Pros and Cons of an LLC
- Provides personal asset protection for its members. Someone who sues your business generally cannot go after your other personal or business assets.
- LLCs are not taxed at the entity level. Instead, profits, losses, and capital gains pass through to individual members’ income tax returns. So, there is no double taxation.
- One disadvantage is that forming and maintaining an LLC requires some administrative work.
- There are also start-up and annual fees, varying from state to state.
Hague Declaration and Tax Treaties
While it’s safe to say that nobody would complain about not being taxed twice, this rule has some exceptions.
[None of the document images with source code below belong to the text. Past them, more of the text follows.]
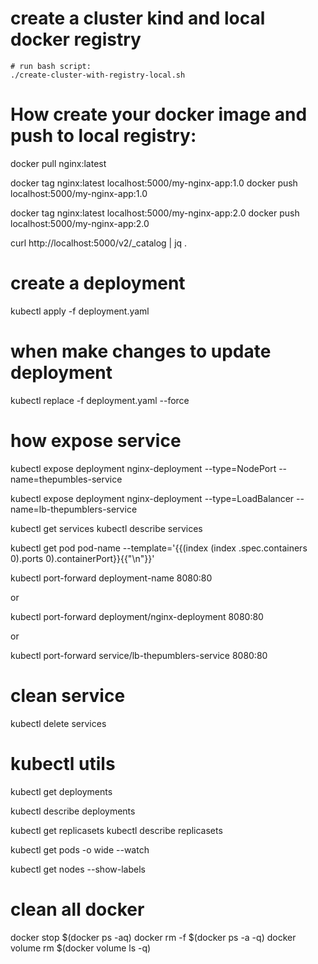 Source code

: # create a cluster kind and local docker registry
    # run bash script:
    ./create-cluster-with-registry-local.sh

# How create your docker image and push to local registry: 

docker pull nginx:latest

docker tag nginx:latest localhost:5000/my-nginx-app:1.0
docker push localhost:5000/my-nginx-app:1.0

docker tag nginx:latest localhost:5000/my-nginx-app:2.0
docker push localhost:5000/my-nginx-app:2.0

curl http://localhost:5000/v2/_catalog | jq .

# create a deployment
kubectl apply -f deployment.yaml

# when make changes to update deployment
kubectl replace -f deployment.yaml --force

# how expose service
kubectl expose deployment nginx-deployment --type=NodePort --name=thepumbles-service

kubectl expose deployment nginx-deployment --type=LoadBalancer --name=lb-thepumblers-service

kubectl get services 
kubectl describe services 

kubectl get pod pod-name --template='{{(index (index .spec.containers 0).ports 0).containerPort}}{{"\n"}}'

kubectl port-forward deployment-name 8080:80

or 

kubectl port-forward deployment/nginx-deployment 8080:80

or 

kubectl port-forward service/lb-thepumblers-service 8080:80


# clean service 
kubectl delete services 

# kubectl utils

kubectl get deployments

kubectl describe deployments

kubectl get replicasets
kubectl describe replicasets

kubectl get pods -o wide --watch  

kubectl get nodes --show-labels


# clean all docker
docker stop $(docker ps -aq)
docker rm -f $(docker ps -a -q)
docker volume rm $(docker volume ls -q)



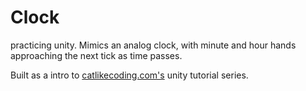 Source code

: # Clock
 practicing unity. Mimics an analog clock, with minute and hour hands approaching the next tick as time passes.
 
 Built as a intro to [catlikecoding.com's](https://catlikecoding.com/unity/tutorials/basics/) unity tutorial series.
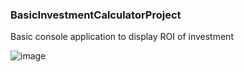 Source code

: ### BasicInvestmentCalculatorProject

Basic console application to display ROI of investment 

![image](https://user-images.githubusercontent.com/4426088/57960743-7026d780-7902-11e9-83ed-e10e4d56ed4a.png)
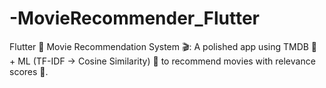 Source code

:# -MovieRecommender_Flutter
Flutter 🚀 Movie Recommendation System 🎬: A polished app using TMDB 🎥 + ML (TF-IDF → Cosine Similarity) 🧠 to recommend movies with relevance scores 💯.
Using an LLC as a pass-through vehicle to avoid double taxation only applies to residents of countries that are part of the Hauge Declaration, including Canada, Switzerland, the United Kingdom, and Israel.
This is because the U.S. and foreign governments have agreements allowing foreign citizens to be taxed at a lower rate on certain types of income earned in the United States. These treaties typically provide for reduced rates of withholding taxes on dividends, interest, royalties, capital gains, and other items of income from sources within the U.S.
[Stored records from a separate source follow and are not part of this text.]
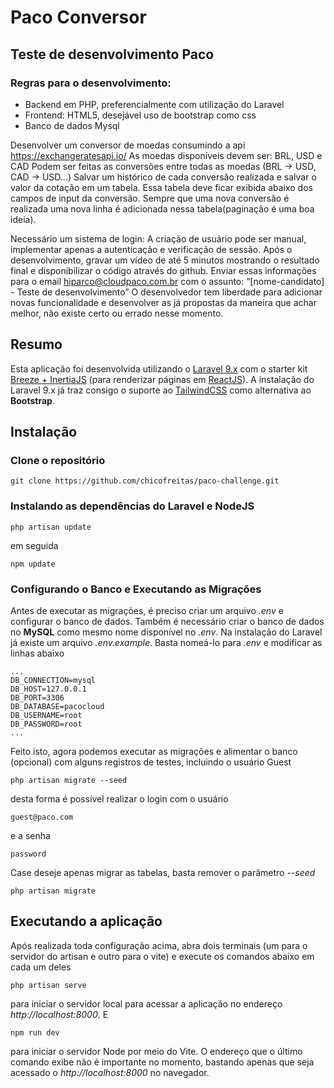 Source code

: # Paco Conversor

## Teste de desenvolvimento Paco

### Regras para o desenvolvimento:

- Backend em PHP,  preferencialmente com utilização do Laravel
- Frontend: HTML5, desejável uso de bootstrap como css
- Banco de dados Mysql

Desenvolver um conversor de moedas consumindo a api https://exchangeratesapi.io/
As moedas disponíveis devem ser: BRL, USD e CAD
Podem ser feitas as conversões entre todas as moedas (BRL -> USD, CAD -> USD...) Salvar um histórico de cada conversão realizada e salvar o valor da cotação em um tabela. Essa tabela deve ficar exibida abaixo dos campos de input da conversão. Sempre que uma nova conversão é realizada uma nova linha é adicionada nessa tabela(paginação é uma boa ideia).

Necessário um sistema de login:
A criação de usuário pode ser manual, implementar apenas a autenticação e verificação de sessão. Após o desenvolvimento, gravar um vídeo de até 5 minutos mostrando o resultado final e disponibilizar o código através do github. Enviar essas informações para o email hiparco@cloudpaco.com.br com o assunto: “[nome-candidato] - Teste de desenvolvimento” O desenvolvedor tem liberdade para adicionar novas funcionalidade e desenvolver as já propostas da maneira que achar melhor, não existe certo ou errado nesse momento.
## Resumo

Esta aplicação foi desenvolvida utilizando o [Laravel 9.x](https://laravel.com/docs/9.x) com o starter kit [Breeze + InertiaJS](https://laravel.com/docs/9.x/starter-kits#breeze-and-inertia) (para renderizar páginas em [ReactJS](https://reactjs.org/docs/getting-started.html)). A instalação do Laravel 9.x já traz consigo o suporte ao [TailwindCSS](https://tailwindcss.com/) como alternativa ao **Bootstrap**.

## Instalação

### Clone o repositório

    git clone https://github.com/chicofreitas/paco-challenge.git

### Instalando as dependências do Laravel e NodeJS

    php artisan update

em seguida

    npm update

### Configurando o Banco e Executando as Migrações

Antes de executar as migrações, é preciso criar um arquivo *.env* e configurar o banco de dados. Também é necessário criar o banco de dados no **MySQL** como mesmo nome
disponível no *.env*. Na instalação do Laravel já existe um arquivo *.env.example*. Basta nomeá-lo para *.env* e modificar as linhas abaixo

    ...
    DB_CONNECTION=mysql
    DB_HOST=127.0.0.1
    DB_PORT=3306
    DB_DATABASE=pacocloud
    DB_USERNAME=root
    DB_PASSWORD=root
    ...

Feito isto, agora podemos executar as migrações e alimentar o banco (opcional) com alguns registros de testes, incluindo o usuário Guest

    php artisan migrate --seed

desta forma é possível realizar o login com o usuário

    guest@paco.com

e a senha

    password

Case deseje apenas migrar as tabelas, basta remover o parâmetro *--seed* 

    php artisan migrate

## Executando a aplicação

Após realizada toda configuração acima, abra dois terminais (um para o servidor do artisan e outro para o vite) e execute os comandos abaixo em cada um deles

    php artisan serve

para iniciar o servidor local para acessar a aplicação no endereço *http://localhost:8000*. E

    npm run dev

para iniciar o servidor Node por meio do Vite. O endereço que o último comando exibe não é importante no momento, bastando apenas que seja acessado o *http://localhost:8000* no navegador.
For foreign real estate investors, understanding the implications of the Hague Declaration and U.S. tax treaties can be invaluable in determining which legal structure to use when holding rental property in the U.S. Consulting with an attorney who specializes in international law is recommended for more detailed information. Investors can also learn more by visiting:
- IRS.gov – irs.gov/individuals/international-taxpayers/tax-treaties
- HCCH.net – hcch.net/en/states/hcch-members
A partnership is a business entity where two or more people share ownership of a single property. There are two main types of partnerships: general partnerships and limited partnerships.
The main difference between the two is that with the former, each partner shares equal responsibility for the business’s liabilities and debts. In a limited partnership, one or more general partners manage the property. However, they have lower limited liability protection because of their active roles. Any other limited partner in the business has liability only up to the amount they invested.
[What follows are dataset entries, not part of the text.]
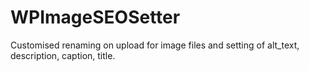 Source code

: # WPImageSEOSetter
Customised renaming on upload for image files and setting of alt_text, description, caption, title.
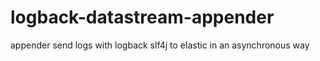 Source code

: # logback-datastream-appender
 appender send logs with logback slf4j to elastic in an asynchronous way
Forming and Structuring a Partnership
Forming a partnership involves creating a partnership agreement that outlines the terms of the partnership, including each partner’s responsibilities, the share of profits and losses, and decision-making authority. The partnership agreement should also specify whether the partnership is general or limited.
Managing a Partnership
Partnerships can be managed by all partners collectively or by one designated partner who serves as the managing partner. Each partner has personal liability for any debts or obligations incurred by the partnership.
Pros and Cons of a Partnership
- Partnerships allow for flexibility in management and taxation.
- Income generated by the partnership is reported on individual tax returns rather than at the entity level, which can result in lower overall taxes paid.
- Another advantage is that each partner can bring unique skills and resources to the table, which can help grow the rental property business.
- One disadvantage is that each partner has personal liability for any debts or obligations incurred, depending on how the partnership is structured.
- There might arise succession issues with the death of a partner (in business with Partner’s estate).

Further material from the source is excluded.